**EXERCISE BRIEF**
Report each line of the entries that includes "temperature" by copying it.

Saved entries:
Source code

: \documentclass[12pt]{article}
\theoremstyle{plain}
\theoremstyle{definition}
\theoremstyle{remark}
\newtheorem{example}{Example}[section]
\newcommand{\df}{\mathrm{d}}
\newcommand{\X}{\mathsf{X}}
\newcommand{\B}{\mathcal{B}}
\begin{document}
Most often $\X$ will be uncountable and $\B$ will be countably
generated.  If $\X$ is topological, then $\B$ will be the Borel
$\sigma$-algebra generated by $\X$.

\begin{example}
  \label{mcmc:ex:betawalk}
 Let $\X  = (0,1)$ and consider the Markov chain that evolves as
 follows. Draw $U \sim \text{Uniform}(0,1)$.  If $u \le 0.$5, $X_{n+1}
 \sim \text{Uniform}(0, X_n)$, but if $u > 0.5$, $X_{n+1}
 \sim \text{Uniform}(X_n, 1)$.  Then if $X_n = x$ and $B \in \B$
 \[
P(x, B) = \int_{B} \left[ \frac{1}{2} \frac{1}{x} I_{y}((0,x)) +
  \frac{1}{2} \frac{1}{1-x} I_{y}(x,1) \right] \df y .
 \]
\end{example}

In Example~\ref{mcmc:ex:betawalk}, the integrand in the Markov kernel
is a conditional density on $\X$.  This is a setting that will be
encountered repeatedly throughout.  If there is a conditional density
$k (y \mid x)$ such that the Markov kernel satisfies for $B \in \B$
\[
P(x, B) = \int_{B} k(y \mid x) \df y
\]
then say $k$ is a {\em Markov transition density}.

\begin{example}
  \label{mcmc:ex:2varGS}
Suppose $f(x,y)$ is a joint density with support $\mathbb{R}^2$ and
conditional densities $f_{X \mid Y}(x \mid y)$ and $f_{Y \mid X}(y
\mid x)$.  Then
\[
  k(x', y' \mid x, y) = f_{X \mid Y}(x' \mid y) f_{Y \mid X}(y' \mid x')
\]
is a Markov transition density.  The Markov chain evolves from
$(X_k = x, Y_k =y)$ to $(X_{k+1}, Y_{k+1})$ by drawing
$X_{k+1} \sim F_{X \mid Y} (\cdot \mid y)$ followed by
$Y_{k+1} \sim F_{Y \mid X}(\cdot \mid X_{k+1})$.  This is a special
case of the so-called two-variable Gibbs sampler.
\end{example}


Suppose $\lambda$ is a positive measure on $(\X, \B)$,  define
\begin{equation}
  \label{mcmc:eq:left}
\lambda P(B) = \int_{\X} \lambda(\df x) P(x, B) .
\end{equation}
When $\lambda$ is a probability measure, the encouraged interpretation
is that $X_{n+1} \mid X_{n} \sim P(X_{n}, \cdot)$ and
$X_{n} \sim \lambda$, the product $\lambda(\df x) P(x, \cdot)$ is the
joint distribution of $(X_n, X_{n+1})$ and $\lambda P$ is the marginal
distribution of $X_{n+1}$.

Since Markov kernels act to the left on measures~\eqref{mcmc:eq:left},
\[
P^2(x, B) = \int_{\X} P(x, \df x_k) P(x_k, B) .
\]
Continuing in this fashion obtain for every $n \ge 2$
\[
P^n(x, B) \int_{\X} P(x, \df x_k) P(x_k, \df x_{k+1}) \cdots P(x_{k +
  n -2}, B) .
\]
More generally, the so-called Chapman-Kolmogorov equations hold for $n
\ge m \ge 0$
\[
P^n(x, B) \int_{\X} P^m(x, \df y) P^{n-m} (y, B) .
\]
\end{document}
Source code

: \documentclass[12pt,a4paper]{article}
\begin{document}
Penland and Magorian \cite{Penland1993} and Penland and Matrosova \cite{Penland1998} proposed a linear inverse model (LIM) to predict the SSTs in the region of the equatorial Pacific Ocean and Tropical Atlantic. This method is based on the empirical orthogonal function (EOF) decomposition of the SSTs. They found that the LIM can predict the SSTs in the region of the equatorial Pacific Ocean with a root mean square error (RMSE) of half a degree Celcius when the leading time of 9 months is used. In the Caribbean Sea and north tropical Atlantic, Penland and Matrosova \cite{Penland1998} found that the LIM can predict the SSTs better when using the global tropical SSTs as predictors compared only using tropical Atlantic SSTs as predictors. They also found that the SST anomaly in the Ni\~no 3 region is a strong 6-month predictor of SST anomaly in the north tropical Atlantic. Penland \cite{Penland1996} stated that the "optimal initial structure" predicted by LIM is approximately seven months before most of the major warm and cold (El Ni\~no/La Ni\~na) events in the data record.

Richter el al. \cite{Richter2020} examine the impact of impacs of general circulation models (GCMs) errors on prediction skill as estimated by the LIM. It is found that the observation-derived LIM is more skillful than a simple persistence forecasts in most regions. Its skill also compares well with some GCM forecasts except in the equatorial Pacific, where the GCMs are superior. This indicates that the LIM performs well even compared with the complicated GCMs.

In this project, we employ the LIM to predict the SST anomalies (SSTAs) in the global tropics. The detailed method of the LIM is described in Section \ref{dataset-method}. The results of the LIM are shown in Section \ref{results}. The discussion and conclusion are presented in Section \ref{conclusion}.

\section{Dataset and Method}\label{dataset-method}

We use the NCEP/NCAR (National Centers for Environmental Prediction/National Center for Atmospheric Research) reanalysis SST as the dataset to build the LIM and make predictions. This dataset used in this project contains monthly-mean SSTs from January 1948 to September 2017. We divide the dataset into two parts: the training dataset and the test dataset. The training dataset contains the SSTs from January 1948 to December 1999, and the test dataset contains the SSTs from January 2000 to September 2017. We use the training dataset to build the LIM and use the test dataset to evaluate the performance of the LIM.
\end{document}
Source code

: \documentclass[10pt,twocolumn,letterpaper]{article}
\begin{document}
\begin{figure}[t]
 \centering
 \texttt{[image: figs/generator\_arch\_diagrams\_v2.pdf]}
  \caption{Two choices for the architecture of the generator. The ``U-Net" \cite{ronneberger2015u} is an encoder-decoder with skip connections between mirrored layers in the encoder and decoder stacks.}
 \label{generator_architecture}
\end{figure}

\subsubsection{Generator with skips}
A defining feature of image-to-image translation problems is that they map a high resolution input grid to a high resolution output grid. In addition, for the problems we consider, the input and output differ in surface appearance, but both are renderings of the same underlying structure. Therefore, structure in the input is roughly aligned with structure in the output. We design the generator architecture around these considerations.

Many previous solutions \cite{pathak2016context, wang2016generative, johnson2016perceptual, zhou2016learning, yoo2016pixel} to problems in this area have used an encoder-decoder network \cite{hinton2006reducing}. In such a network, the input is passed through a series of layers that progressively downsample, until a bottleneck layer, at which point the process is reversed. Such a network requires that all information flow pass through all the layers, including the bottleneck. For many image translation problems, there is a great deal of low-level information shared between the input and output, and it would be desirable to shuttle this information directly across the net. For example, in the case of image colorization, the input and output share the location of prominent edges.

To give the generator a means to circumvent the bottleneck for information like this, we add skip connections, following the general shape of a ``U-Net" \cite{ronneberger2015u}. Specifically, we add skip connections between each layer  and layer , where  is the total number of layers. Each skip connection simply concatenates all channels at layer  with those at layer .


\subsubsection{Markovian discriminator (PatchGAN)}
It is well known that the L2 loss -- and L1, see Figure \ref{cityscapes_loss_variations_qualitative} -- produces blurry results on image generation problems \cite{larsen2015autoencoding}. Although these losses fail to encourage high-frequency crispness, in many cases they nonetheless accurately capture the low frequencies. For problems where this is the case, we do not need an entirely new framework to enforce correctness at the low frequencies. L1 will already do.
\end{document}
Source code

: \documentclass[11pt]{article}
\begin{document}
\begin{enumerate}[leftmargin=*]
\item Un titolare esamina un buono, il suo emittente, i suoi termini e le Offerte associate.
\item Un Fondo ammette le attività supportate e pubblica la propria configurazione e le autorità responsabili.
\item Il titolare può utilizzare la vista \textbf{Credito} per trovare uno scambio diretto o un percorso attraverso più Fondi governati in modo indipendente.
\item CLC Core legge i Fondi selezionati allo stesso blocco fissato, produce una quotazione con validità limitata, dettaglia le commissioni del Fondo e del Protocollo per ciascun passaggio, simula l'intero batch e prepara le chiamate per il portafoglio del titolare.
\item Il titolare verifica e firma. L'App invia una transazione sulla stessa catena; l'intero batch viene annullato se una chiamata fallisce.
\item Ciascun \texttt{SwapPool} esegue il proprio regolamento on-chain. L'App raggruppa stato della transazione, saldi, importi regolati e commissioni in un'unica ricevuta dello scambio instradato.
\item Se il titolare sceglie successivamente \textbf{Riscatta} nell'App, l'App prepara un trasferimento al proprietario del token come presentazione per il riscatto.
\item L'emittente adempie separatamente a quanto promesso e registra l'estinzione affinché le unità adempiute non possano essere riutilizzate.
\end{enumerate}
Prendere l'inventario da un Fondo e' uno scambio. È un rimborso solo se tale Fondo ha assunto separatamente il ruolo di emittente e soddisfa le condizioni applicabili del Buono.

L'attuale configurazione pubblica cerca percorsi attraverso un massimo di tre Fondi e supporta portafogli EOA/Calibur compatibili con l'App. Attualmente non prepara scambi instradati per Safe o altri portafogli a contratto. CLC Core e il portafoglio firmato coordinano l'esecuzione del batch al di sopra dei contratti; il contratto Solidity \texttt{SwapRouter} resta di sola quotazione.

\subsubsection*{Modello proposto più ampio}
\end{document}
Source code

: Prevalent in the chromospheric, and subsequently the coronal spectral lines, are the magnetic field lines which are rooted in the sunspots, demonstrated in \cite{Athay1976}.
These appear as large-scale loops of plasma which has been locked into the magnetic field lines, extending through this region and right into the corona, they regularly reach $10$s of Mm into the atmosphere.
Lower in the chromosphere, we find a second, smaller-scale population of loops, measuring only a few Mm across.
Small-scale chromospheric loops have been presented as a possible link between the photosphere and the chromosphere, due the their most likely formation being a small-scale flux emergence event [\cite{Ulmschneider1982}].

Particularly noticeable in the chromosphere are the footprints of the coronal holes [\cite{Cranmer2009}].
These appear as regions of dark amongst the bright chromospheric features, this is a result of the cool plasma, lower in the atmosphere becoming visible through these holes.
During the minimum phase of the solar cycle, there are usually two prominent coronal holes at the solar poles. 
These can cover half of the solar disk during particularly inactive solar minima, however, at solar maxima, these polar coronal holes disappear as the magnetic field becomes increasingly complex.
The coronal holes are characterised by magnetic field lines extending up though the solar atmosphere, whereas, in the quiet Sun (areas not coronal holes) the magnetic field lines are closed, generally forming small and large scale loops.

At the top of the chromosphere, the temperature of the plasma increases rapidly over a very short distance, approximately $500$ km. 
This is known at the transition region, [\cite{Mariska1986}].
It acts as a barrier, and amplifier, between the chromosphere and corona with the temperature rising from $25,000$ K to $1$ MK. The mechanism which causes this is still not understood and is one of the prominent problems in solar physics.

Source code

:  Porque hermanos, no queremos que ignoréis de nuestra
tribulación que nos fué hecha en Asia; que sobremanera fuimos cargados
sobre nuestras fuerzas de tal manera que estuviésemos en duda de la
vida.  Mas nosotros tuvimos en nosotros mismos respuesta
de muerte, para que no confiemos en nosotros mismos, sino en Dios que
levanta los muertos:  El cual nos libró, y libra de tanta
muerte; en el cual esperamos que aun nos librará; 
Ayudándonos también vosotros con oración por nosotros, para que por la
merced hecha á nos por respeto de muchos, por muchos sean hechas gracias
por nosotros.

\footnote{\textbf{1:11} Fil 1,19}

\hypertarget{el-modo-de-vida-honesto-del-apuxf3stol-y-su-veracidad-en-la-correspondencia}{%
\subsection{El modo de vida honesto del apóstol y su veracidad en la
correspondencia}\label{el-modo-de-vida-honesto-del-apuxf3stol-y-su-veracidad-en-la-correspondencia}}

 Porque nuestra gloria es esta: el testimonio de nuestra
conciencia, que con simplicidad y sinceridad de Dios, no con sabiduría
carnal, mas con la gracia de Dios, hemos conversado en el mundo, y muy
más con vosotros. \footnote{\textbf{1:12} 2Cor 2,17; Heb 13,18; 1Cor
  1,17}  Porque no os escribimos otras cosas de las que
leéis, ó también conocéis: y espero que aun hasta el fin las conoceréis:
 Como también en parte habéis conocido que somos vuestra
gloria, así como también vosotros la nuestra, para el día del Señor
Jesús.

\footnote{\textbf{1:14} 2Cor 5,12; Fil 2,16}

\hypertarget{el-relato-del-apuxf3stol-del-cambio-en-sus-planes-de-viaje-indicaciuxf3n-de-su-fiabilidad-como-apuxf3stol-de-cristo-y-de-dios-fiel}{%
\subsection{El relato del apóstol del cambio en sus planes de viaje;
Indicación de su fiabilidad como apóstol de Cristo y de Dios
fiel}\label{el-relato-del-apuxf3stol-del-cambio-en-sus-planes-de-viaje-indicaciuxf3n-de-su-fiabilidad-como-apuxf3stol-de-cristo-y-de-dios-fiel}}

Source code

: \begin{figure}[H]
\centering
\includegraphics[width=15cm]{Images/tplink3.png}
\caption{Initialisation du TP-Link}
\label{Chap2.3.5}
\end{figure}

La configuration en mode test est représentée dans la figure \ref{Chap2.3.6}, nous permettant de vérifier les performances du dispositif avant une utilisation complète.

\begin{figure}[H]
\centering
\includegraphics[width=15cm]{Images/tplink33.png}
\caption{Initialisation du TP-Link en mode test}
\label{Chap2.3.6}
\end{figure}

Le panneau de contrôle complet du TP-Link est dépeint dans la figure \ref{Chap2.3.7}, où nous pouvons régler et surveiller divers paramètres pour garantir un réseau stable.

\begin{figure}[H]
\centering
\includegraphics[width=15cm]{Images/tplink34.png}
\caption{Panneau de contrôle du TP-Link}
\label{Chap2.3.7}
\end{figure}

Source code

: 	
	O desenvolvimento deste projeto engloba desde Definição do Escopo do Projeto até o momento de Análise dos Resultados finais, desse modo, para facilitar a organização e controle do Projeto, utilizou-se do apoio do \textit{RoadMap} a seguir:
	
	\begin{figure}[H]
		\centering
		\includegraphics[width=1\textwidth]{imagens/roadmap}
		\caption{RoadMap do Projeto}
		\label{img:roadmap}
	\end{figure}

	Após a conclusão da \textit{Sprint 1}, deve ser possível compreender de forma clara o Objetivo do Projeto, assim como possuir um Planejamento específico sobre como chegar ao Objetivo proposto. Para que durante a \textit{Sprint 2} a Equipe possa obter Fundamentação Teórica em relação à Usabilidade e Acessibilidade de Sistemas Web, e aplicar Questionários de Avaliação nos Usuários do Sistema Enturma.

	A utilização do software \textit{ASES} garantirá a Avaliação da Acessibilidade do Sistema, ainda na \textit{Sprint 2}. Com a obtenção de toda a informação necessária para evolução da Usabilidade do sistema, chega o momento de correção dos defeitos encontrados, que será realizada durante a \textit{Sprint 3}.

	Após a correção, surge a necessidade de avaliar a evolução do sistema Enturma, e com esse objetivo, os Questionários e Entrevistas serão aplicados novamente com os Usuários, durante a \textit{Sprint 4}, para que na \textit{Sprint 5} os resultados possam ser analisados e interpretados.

**EXERCISE OUTPUT**
At the top of the chromosphere, the temperature of the plasma increases rapidly over a very short distance, approximately $500$ km. 
It acts as a barrier, and amplifier, between the chromosphere and corona with the temperature rising from $25,000$ K to $1$ MK. The mechanism which causes this is still not understood and is one of the prominent problems in solar physics.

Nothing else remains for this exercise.